**Material provided:**
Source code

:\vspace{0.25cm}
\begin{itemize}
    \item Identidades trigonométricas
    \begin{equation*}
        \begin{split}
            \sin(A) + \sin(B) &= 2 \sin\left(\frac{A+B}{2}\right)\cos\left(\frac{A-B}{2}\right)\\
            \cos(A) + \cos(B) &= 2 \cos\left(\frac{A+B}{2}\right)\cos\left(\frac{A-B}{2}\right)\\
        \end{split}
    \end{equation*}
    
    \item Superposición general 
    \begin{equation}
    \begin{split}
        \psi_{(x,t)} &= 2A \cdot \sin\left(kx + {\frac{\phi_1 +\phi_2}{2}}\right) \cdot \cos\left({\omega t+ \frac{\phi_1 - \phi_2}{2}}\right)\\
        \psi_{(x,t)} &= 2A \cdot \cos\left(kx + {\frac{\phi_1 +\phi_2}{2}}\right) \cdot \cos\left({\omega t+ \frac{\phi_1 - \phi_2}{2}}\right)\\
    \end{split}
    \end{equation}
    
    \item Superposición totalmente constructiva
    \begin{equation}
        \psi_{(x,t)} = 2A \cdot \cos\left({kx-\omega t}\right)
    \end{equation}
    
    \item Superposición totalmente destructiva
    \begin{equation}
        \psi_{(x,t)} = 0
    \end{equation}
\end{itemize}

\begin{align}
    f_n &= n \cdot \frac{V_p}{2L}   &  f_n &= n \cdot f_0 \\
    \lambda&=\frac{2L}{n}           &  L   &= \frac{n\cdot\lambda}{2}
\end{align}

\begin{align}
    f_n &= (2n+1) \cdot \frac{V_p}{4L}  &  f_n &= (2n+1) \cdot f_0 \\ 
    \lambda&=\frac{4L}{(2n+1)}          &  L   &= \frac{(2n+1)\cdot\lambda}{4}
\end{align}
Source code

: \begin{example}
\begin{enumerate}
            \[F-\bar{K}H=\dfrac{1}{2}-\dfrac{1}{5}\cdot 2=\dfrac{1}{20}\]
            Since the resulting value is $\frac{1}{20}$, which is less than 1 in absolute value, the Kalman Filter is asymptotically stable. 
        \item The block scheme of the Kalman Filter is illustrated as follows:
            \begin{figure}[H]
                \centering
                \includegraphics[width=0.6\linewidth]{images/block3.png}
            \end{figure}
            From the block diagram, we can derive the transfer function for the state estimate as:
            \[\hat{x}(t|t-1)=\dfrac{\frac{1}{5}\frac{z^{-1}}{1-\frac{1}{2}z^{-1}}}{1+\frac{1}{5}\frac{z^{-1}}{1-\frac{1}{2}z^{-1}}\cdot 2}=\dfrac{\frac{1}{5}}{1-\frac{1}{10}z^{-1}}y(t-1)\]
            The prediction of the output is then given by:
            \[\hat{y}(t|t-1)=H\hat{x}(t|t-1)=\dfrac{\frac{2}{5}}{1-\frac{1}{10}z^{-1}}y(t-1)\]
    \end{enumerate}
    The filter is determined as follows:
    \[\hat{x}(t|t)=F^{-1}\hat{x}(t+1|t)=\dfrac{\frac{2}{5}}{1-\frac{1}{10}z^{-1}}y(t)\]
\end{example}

**Exercise goal:** Copy from the entries only those lines that hold the word "follows".

**Response below:**
        \item The block scheme of the Kalman Filter is illustrated as follows:
    The filter is determined as follows:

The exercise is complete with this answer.